[HOW TO COMPLETE THIS TASK] Report each line of the records where "cite" occurs.

[Records from a dataset]
==============================
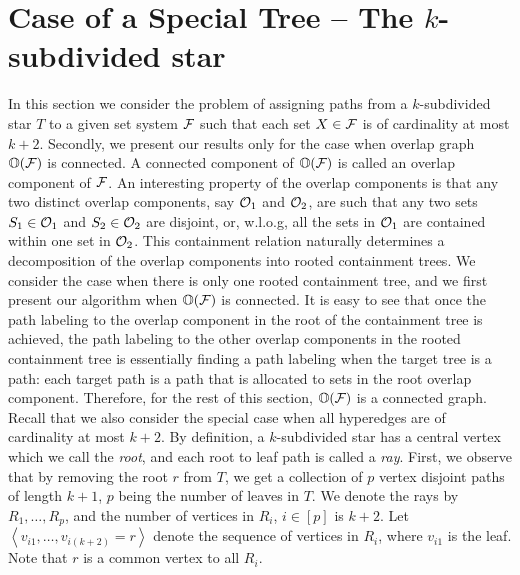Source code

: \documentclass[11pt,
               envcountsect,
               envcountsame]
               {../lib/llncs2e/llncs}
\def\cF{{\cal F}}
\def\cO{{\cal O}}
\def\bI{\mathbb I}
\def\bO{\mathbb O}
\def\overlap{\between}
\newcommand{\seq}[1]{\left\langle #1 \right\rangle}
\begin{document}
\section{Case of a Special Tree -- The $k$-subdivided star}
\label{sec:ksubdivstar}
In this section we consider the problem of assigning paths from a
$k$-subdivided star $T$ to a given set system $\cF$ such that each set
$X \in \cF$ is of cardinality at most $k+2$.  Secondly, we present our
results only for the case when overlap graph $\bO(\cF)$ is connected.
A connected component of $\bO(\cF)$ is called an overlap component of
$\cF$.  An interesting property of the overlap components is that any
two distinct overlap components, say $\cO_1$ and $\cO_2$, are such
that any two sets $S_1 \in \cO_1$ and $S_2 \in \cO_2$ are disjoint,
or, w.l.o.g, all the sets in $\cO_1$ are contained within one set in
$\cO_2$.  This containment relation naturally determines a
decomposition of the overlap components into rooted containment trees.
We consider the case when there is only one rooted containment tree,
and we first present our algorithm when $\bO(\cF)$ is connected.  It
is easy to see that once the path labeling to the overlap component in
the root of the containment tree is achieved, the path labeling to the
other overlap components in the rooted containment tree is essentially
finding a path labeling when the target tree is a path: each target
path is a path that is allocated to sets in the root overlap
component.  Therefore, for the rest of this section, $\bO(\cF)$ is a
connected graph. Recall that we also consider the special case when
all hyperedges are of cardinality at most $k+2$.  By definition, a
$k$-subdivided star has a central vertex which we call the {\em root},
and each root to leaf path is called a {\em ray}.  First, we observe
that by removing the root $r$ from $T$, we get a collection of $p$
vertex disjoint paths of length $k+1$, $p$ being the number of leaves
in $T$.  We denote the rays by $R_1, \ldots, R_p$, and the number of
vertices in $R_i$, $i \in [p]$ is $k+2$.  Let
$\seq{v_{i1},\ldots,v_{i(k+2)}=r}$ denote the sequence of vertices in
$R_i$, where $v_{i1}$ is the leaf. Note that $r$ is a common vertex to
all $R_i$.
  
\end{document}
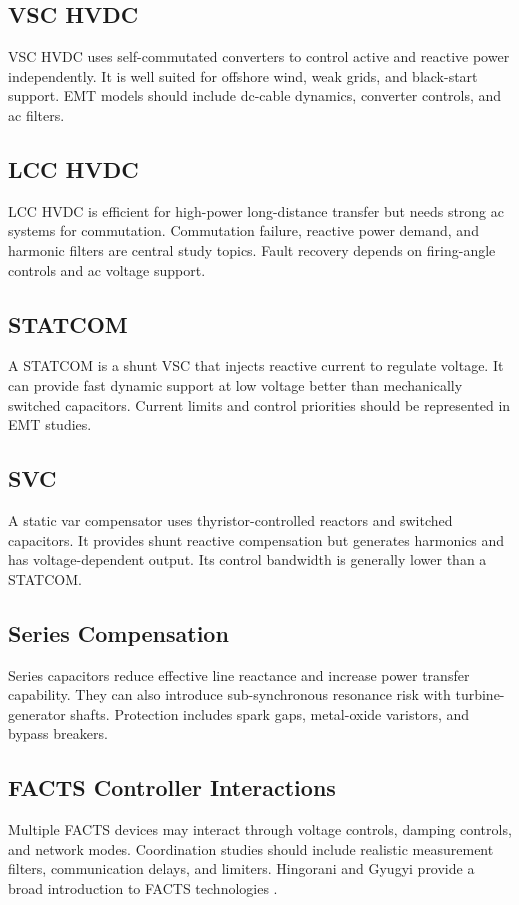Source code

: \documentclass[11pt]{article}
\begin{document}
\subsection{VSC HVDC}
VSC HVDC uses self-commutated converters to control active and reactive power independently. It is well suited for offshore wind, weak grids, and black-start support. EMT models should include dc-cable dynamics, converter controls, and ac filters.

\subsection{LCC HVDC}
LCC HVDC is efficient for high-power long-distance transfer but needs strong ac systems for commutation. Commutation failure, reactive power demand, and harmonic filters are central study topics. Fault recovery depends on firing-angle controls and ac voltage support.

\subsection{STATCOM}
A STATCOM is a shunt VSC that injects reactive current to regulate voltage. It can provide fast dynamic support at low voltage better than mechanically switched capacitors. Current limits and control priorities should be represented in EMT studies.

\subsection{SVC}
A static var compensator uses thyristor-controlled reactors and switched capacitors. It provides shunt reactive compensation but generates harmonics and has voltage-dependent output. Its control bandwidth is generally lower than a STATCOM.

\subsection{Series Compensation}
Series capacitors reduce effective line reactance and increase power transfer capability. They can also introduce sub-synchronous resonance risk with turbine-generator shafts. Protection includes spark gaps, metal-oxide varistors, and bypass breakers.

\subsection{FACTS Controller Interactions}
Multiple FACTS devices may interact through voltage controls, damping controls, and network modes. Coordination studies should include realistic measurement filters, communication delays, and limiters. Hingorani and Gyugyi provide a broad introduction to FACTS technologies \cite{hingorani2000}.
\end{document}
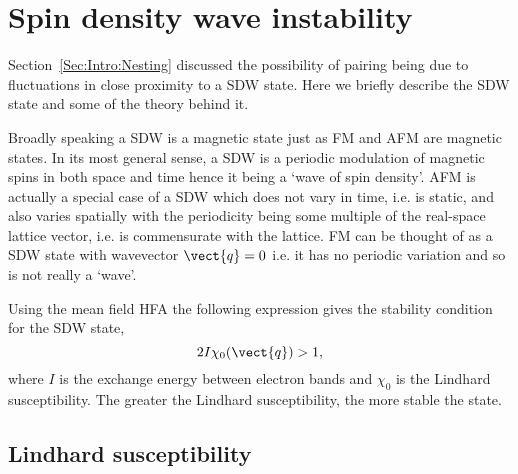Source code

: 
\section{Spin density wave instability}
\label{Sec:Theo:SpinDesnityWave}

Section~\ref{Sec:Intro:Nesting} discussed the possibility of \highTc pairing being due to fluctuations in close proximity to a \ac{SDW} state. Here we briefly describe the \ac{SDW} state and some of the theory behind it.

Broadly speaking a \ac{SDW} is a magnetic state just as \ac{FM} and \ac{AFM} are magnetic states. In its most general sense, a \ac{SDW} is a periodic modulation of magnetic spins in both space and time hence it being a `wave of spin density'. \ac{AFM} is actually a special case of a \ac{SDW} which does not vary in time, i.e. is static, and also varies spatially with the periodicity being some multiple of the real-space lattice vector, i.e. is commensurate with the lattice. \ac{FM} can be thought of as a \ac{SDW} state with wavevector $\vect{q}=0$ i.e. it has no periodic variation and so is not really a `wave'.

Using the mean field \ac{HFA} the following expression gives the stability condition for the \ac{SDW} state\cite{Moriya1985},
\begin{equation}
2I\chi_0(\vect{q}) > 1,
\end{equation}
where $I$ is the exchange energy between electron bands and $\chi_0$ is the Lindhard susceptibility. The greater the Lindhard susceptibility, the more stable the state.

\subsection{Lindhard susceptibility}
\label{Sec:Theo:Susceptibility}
==============================
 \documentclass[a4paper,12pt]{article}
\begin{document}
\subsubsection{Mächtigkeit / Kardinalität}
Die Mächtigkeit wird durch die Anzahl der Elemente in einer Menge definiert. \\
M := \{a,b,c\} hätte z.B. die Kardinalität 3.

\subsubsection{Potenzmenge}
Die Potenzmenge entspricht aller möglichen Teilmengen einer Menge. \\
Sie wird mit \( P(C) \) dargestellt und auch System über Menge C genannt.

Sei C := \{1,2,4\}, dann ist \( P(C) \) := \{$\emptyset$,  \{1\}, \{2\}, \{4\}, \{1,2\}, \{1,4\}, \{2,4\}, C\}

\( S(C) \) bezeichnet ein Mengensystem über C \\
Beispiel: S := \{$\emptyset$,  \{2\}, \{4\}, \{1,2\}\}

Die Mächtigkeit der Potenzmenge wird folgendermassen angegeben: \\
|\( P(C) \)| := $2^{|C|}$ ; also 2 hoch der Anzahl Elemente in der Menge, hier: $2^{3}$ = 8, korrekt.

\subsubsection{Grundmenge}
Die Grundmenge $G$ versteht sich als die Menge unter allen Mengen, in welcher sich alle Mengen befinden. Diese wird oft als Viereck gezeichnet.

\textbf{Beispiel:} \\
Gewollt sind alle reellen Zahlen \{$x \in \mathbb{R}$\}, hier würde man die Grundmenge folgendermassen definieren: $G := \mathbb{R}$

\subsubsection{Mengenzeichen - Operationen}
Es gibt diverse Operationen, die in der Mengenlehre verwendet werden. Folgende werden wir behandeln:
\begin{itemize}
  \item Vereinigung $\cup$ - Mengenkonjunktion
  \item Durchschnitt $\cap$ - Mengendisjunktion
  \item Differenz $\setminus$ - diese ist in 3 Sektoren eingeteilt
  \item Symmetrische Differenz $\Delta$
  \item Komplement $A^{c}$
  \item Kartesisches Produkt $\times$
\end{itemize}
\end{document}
==============================
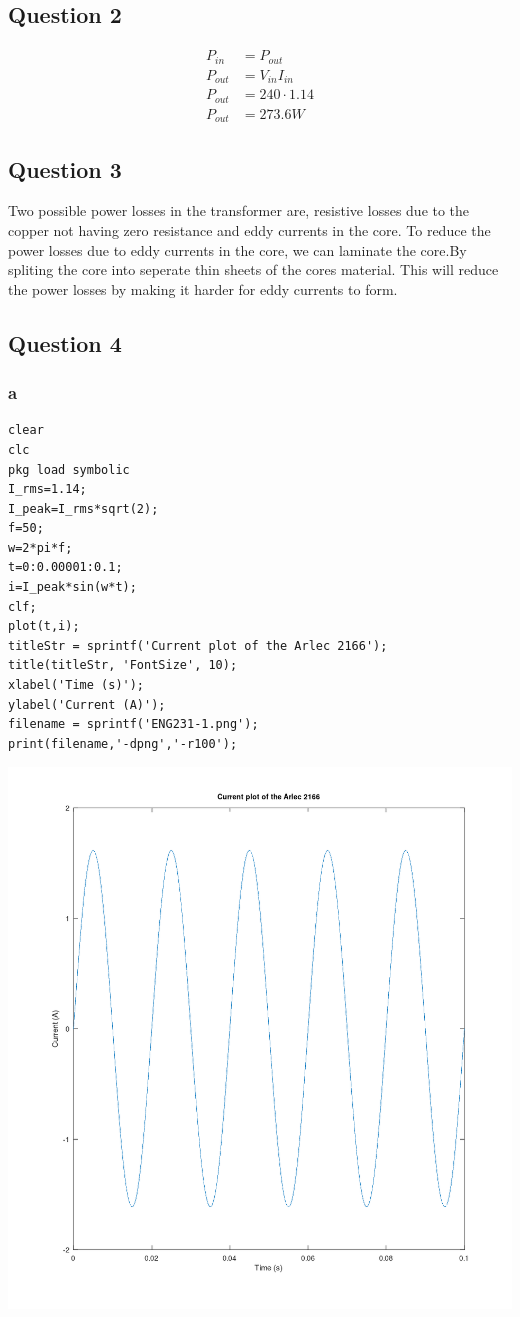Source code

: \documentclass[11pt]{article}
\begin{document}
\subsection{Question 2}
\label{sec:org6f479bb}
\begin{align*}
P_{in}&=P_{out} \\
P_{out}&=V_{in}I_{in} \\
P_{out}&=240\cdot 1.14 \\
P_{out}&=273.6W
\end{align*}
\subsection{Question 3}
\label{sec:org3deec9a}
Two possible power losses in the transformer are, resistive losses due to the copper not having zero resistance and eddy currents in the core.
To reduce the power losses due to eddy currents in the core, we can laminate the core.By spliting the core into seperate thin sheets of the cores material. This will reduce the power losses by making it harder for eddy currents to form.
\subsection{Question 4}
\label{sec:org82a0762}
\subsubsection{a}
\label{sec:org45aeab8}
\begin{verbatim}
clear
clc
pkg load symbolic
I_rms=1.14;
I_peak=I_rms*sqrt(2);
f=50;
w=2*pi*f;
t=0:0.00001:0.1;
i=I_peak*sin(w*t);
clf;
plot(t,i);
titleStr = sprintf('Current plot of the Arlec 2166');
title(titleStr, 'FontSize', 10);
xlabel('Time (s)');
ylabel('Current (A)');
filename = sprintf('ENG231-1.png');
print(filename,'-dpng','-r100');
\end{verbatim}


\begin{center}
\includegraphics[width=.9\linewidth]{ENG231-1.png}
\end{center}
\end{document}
==============================
[ANSWER BOX]
Multiple FACTS devices may interact through voltage controls, damping controls, and network modes. Coordination studies should include realistic measurement filters, communication delays, and limiters. Hingorani and Gyugyi provide a broad introduction to FACTS technologies \cite{hingorani2000}.
Using the mean field \ac{HFA} the following expression gives the stability condition for the \ac{SDW} state\cite{Moriya1985},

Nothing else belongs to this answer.